Delhi’s fight over 110 million missing gallons is already pushing multinationals to leave, crops to fail, and credit agencies to warn that water—not money—now dictates the world’s economic map.
When Delhi Water Minister Atishi ended her hunger strike last month after her health deteriorated, she had exposed more than India’s domestic water crisis. Her desperate protest over Haryana state withholding 110 million gallons daily from the Yamuna river revealed the first major economic disruption driven by resource scarcity rather than financial markets. While others report on local shortages, the reality is far more consequential—India’s water crisis is triggering global supply chain relocations, agricultural disruptions, and geopolitical dependencies that will reshape international commerce.

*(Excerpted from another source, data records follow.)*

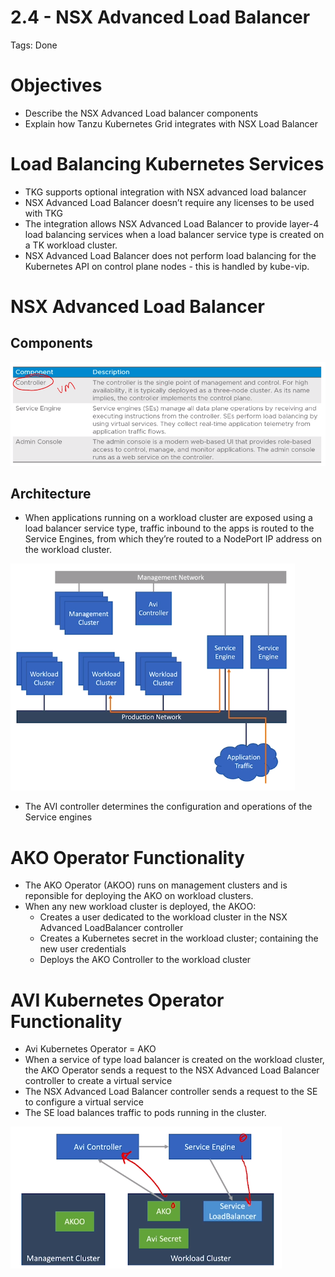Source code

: # 2.4 - NSX Advanced Load Balancer

Tags: Done

# Objectives

- Describe the NSX Advanced Load balancer components
- Explain how Tanzu Kubernetes Grid integrates with NSX Load Balancer

# Load Balancing Kubernetes Services

- TKG supports optional integration with NSX advanced load balancer
- NSX Advanced Load Balancer doesn’t require any licenses to be used with TKG
- The integration allows NSX Advanced Load Balancer to provide layer-4 load balancing services when a load balancer service type is created on a TK workload cluster.
- NSX Advanced Load Balancer does not perform load balancing for the Kubernetes API on control plane nodes - this is handled by kube-vip.

# NSX Advanced Load Balancer

## Components

![Untitled](2%204%20-%20NSX%20Advanced%20Load%20Balancer%207c32c952a3bb4f209fd873a932343a70/Untitled.png)

## Architecture

- When applications running on a workload cluster are exposed using a load balancer service type, traffic inbound to the apps is routed to the Service Engines, from which they’re routed to a NodePort IP address on the workload cluster.

![Untitled](2%204%20-%20NSX%20Advanced%20Load%20Balancer%207c32c952a3bb4f209fd873a932343a70/Untitled%201.png)

- The AVI controller determines the configuration and operations of the Service engines

# AKO Operator Functionality

- The AKO Operator (AKOO) runs on management clusters and is reponsible for deploying the AKO on workload clusters.
- When any new workload cluster is deployed, the AKOO:
    - Creates a user dedicated to the workload cluster in the NSX Advanced LoadBalancer controller
    - Creates a Kubernetes secret in the workload cluster; containing the new user credentials
    - Deploys the AKO Controller to the workload cluster

# AVI Kubernetes Operator Functionality

- Avi Kubernetes Operator = AKO
- When a service of type load balancer is created on the workload cluster, the AKO Operator sends a request to the NSX Advanced Load Balancer controller to create a virtual service
- The NSX Advanced Load Balancer controller sends a request to the SE to configure a virtual service
- The SE load balances traffic to pods running in the cluster.

![Untitled](2%204%20-%20NSX%20Advanced%20Load%20Balancer%207c32c952a3bb4f209fd873a932343a70/Untitled%202.png)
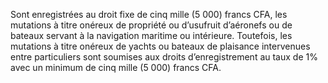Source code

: Sont  enregistrées  au  droit  fixe  de  cinq  mille  (5 000)  francs  CFA,  les mutations à titre onéreux de propriété ou d’usufruit d’aéronefs ou de bateaux servant à la navigation maritime ou intérieure.
Toutefois,  les  mutations  à  titre  onéreux  de  yachts  ou  bateaux  de  plaisance intervenues entre particuliers sont soumises aux droits d’enregistrement au taux de 1% avec un minimum de cinq mille (5 000) francs CFA.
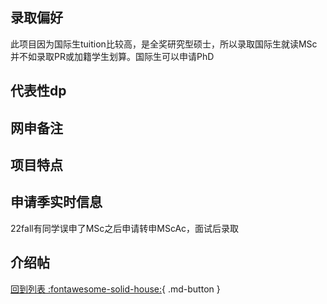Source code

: ## 录取偏好

此项目因为国际生tuition比较高，是全奖研究型硕士，所以录取国际生就读MSc并不如录取PR或加籍学生划算。国际生可以申请PhD

## 代表性dp

## 网申备注
## 项目特点

## 申请季实时信息

22fall有同学误申了MSc之后申请转申MScAc，面试后录取

## 介绍帖

[回到列表 :fontawesome-solid-house:](选校梯度.md){ .md-button }
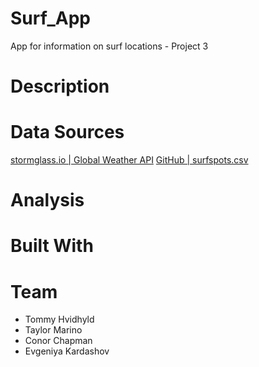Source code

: # Surf_App
App for information on surf locations - Project 3

# Description

# Data Sources
[stormglass.io | Global Weather API](https://stormglass.io/)
[GitHub | surfspots.csv](https://github.com/jcconnell/msw/blob/master/data/surfspots.csv)

# Analysis

# Built With

# Team
- Tommy Hvidhyld
- Taylor Marino
- Conor Chapman
- Evgeniya Kardashov
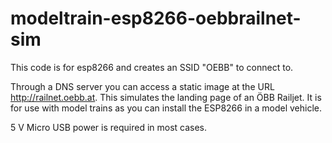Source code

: # modeltrain-esp8266-oebbrailnet-sim
This code is for esp8266 and creates an SSID "OEBB" to connect to.

Through a DNS server you can access a static image at the URL http://railnet.oebb.at. This simulates the landing page of an ÖBB Railjet. It is for use with model trains as you can install the ESP8266 in a model vehicle.

5 V Micro USB power is required in most cases.
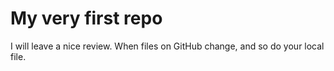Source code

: # My very first repo
I will leave a nice review. When files on GitHub change, and so do your local file. 

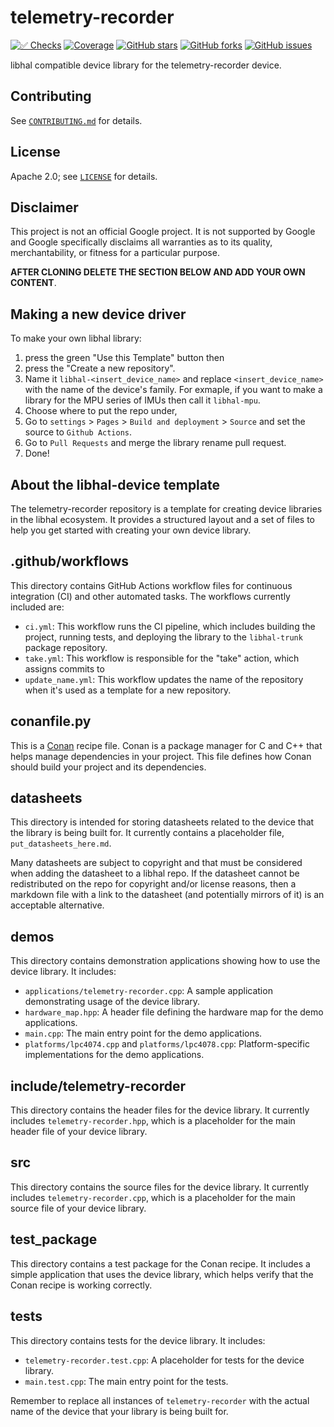# telemetry-recorder

[![✅ Checks](https://github.com/Astraeus-Library/telemetry-recorder/actions/workflows/ci.yml/badge.svg)](https://github.com/Astraeus-Library/telemetry-recorder/actions/workflows/ci.yml)
[![Coverage](https://Astraeus-Library.github.io/telemetry-recorder/coverage/coverage.svg)](https://Astraeus-Library.github.io/telemetry-recorder/coverage/)
[![GitHub stars](https://img.shields.io/github/stars/Astraeus-Library/telemetry-recorder.svg)](https://github.com/Astraeus-Library/telemetry-recorder/stargazers)
[![GitHub forks](https://img.shields.io/github/forks/Astraeus-Library/telemetry-recorder.svg)](https://github.com/Astraeus-Library/telemetry-recorder/network)
[![GitHub issues](https://img.shields.io/github/issues/Astraeus-Library/telemetry-recorder.svg)](https://github.com/Astraeus-Library/telemetry-recorder/issues)

libhal compatible device library for the telemetry-recorder device.

## Contributing

See [`CONTRIBUTING.md`](CONTRIBUTING.md) for details.

## License

Apache 2.0; see [`LICENSE`](LICENSE) for details.

## Disclaimer

This project is not an official Google project. It is not supported by
Google and Google specifically disclaims all warranties as to its quality,
merchantability, or fitness for a particular purpose.

**AFTER CLONING DELETE THE SECTION BELOW AND ADD YOUR OWN CONTENT**.

## Making a new device driver

To make your own libhal library:

1. press the green "Use this Template" button then
2. press the "Create a new repository".
3. Name it `libhal-<insert_device_name>` and replace `<insert_device_name>` with
  the name of the device's family. For exmaple, if you want to make a library
  for the MPU series of IMUs then call it `libhal-mpu`.
4. Choose where to put the repo under,
5. Go to `settings` > `Pages` > `Build and deployment` > `Source` and set the
  source to `Github Actions`.
6. Go to `Pull Requests` and merge the library rename pull request.
7. Done!

## About the libhal-device template

The telemetry-recorder repository is a template for creating device libraries in
the libhal ecosystem. It provides a structured layout and a set of files to help
you get started with creating your own device library.

## .github/workflows

This directory contains GitHub Actions workflow files for continuous integration
(CI) and other automated tasks. The workflows currently included are:

- `ci.yml`: This workflow runs the CI pipeline, which includes
  building the project, running tests, and deploying the library to the
  `libhal-trunk` package repository.
- `take.yml`: This workflow is responsible for the "take" action, which assigns
  commits to
- `update_name.yml`: This workflow updates the name of the repository when it's
  used as a template for a new repository.

## conanfile.py

This is a [Conan](https://conan.io/) recipe file. Conan is a package manager for
C and C++ that helps manage dependencies in your project. This file defines how
Conan should build your project and its dependencies.

## datasheets

This directory is intended for storing datasheets related to the device that the
library is being built for. It currently contains a placeholder file,
`put_datasheets_here.md`.

Many datasheets are subject to copyright and that must be considered when adding
the datasheet to a libhal repo. If the datasheet cannot be redistributed on the
repo for copyright and/or license reasons, then a markdown file with a link to
the datasheet (and potentially mirrors of it) is an acceptable alternative.

## demos

This directory contains demonstration applications showing how to use the device
library. It includes:

- `applications/telemetry-recorder.cpp`: A sample application demonstrating usage of the
  device library.
- `hardware_map.hpp`: A header file defining the hardware map for the demo
  applications.
- `main.cpp`: The main entry point for the demo applications.
- `platforms/lpc4074.cpp` and `platforms/lpc4078.cpp`: Platform-specific
  implementations for the demo applications.

## include/telemetry-recorder

This directory contains the header files for the device library. It currently
includes `telemetry-recorder.hpp`, which is a placeholder for the main header file of
your device library.

## src

This directory contains the source files for the device library. It currently
includes `telemetry-recorder.cpp`, which is a placeholder for the main source file of
your device library.

## test_package

This directory contains a test package for the Conan recipe. It includes a
simple application that uses the device library, which helps verify that the
Conan recipe is working correctly.

## tests

This directory contains tests for the device library. It includes:

- `telemetry-recorder.test.cpp`: A placeholder for tests for the device library.
- `main.test.cpp`: The main entry point for the tests.

Remember to replace all instances of `telemetry-recorder` with the actual name of the
device that your library is being built for.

India’s water crisis reveals why global manufacturers are quietly relocating production. The water supply is projected to decline to 1,367 cubic meters per capita by 2031, well below the 1,700 cubic meter threshold that defines water stress. For context, this represents a 60% decline from current levels in a country where manufacturing jobs have already begun disappearing due to companies’ inability to access clean water. The exodus is most visible in water-intensive industries, such as the thermal power sector. Thermal coal power plants, which consume vast quantities of water for cooling, face operational shutdowns during droughts when drinking water takes priority. Similarly, steel manufacturers, textile producers, and chemical companies are realizing that water scarcity creates production bottlenecks that no amount of capital investment can solve. When Moody’s warned that water-dependent sectors would face “operational disruptions that hinder revenue growth,” they described a fundamental shift in global manufacturing geography.